» **Assigned task**
Taking the line with "Sell him stock." as the first and the line with "I propose you" as the last, set down exactly every line in that range from the entries below, and no more.
Segment Start: Data excerpts
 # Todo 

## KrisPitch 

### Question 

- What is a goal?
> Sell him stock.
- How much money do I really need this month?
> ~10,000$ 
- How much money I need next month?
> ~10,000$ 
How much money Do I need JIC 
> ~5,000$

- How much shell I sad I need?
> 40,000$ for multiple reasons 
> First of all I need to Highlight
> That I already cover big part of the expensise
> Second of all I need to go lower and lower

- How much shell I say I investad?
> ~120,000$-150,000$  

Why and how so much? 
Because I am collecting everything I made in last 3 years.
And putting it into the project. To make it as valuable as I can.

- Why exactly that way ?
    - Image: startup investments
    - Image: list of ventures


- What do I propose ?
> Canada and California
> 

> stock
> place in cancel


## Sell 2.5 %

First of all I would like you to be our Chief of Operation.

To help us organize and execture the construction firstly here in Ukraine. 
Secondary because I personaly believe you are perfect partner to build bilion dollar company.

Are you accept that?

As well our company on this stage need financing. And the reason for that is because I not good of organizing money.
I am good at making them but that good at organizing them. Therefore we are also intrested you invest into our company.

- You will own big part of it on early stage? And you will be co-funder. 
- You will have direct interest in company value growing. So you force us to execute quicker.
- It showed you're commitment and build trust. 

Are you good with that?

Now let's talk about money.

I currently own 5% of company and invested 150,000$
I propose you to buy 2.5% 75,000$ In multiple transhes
Segment End: Data excerpts
Segment Start: Data excerpts
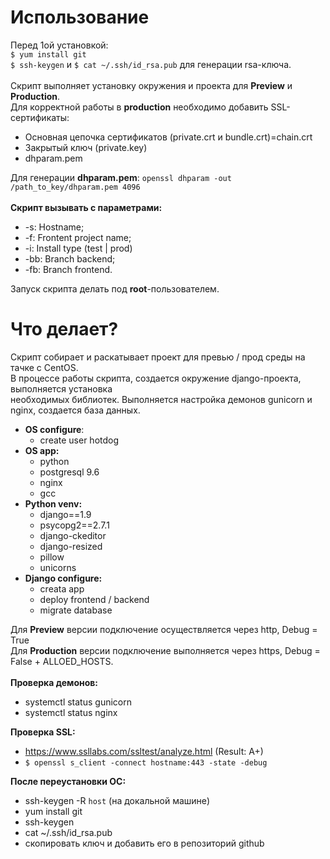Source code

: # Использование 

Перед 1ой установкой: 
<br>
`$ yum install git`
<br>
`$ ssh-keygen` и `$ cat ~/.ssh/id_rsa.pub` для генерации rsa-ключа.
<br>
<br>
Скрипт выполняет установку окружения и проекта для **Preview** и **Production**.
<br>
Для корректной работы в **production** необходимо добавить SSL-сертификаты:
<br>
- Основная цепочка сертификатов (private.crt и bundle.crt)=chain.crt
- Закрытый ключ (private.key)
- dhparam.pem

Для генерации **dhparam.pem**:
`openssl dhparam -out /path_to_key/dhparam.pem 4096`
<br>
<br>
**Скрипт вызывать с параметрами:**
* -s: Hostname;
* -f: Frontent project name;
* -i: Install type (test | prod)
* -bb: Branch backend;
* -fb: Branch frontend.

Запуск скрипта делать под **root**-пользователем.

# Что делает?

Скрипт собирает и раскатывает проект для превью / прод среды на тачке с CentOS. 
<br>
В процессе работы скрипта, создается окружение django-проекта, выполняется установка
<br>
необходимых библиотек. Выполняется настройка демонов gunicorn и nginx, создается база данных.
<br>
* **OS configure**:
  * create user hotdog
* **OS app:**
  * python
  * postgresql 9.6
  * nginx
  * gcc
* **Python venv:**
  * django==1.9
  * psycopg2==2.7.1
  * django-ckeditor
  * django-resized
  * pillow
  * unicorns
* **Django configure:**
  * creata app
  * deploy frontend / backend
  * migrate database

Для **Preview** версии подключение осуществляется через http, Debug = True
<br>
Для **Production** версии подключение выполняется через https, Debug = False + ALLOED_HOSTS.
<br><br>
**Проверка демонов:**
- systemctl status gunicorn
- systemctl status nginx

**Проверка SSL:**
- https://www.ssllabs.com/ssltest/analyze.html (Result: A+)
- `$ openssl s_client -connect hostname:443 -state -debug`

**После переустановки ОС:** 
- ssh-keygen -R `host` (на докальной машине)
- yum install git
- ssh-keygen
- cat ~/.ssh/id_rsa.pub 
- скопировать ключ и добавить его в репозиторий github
Segment End: Data excerpts
» **Written answer**
> Sell him stock.
- How much money do I really need this month?
> ~10,000$ 
- How much money I need next month?
> ~10,000$ 
How much money Do I need JIC 
> ~5,000$

- How much shell I sad I need?
> 40,000$ for multiple reasons 
> First of all I need to Highlight
> That I already cover big part of the expensise
> Second of all I need to go lower and lower

- How much shell I say I investad?
> ~120,000$-150,000$  

Why and how so much? 
Because I am collecting everything I made in last 3 years.
And putting it into the project. To make it as valuable as I can.

- Why exactly that way ?
    - Image: startup investments
    - Image: list of ventures


- What do I propose ?
> Canada and California
> 

> stock
> place in cancel


## Sell 2.5 %

First of all I would like you to be our Chief of Operation.

To help us organize and execture the construction firstly here in Ukraine. 
Secondary because I personaly believe you are perfect partner to build bilion dollar company.

Are you accept that?

As well our company on this stage need financing. And the reason for that is because I not good of organizing money.
I am good at making them but that good at organizing them. Therefore we are also intrested you invest into our company.

- You will own big part of it on early stage? And you will be co-funder. 
- You will have direct interest in company value growing. So you force us to execute quicker.
- It showed you're commitment and build trust. 

Are you good with that?

Now let's talk about money.

I currently own 5% of company and invested 150,000$
I propose you to buy 2.5% 75,000$ In multiple transhes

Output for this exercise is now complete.